[TASK DESCRIPTION] In the following listing, find the lines containing "Requirements" and report them.

>>>>>

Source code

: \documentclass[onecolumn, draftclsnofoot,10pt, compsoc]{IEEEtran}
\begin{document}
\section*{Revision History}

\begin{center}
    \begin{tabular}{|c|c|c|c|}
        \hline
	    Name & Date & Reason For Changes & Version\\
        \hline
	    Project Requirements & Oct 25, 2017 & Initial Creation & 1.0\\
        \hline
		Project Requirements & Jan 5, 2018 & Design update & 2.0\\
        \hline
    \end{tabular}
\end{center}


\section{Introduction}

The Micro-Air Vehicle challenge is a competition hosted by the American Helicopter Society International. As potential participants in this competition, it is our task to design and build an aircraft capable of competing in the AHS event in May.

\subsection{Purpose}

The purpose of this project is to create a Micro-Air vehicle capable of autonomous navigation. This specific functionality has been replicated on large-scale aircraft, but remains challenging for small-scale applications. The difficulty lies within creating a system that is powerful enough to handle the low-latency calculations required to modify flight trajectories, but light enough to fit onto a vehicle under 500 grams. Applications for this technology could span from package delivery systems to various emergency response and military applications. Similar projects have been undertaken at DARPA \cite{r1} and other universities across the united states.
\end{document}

<<<<<

[RESULT BELOW]
	    Project Requirements & Oct 25, 2017 & Initial Creation & 1.0\\
		Project Requirements & Jan 5, 2018 & Design update & 2.0\\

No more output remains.